→ Problem requirements
Which lines of the data hold the word "Front"? Copy all of them.

→ Extracted data

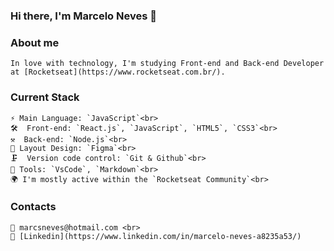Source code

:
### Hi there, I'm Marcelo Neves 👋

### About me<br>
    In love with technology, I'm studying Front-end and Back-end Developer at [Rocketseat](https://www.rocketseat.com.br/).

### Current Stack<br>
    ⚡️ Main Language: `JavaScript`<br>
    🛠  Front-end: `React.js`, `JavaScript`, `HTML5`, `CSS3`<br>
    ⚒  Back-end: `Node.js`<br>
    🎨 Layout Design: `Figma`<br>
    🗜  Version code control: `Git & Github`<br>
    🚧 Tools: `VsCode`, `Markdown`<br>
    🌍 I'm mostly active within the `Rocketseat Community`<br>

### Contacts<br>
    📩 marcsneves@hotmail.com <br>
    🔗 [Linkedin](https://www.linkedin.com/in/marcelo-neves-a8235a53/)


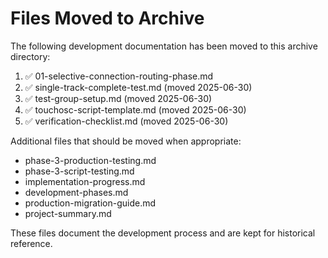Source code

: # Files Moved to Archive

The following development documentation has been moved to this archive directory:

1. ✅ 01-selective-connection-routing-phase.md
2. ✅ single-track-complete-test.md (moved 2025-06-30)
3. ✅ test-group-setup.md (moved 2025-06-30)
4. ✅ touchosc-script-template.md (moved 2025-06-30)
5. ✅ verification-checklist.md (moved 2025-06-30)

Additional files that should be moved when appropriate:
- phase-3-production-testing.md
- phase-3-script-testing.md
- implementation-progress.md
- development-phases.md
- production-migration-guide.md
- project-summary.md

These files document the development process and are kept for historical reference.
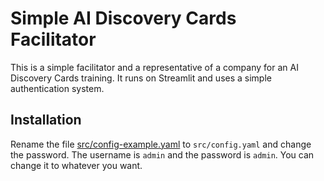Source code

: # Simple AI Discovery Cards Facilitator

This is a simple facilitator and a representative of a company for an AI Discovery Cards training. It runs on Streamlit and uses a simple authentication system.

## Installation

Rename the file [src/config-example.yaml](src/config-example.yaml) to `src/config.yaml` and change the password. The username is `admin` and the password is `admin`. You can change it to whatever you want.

→ Result of this exercise
    In love with technology, I'm studying Front-end and Back-end Developer at [Rocketseat](https://www.rocketseat.com.br/).
    🛠  Front-end: `React.js`, `JavaScript`, `HTML5`, `CSS3`<br>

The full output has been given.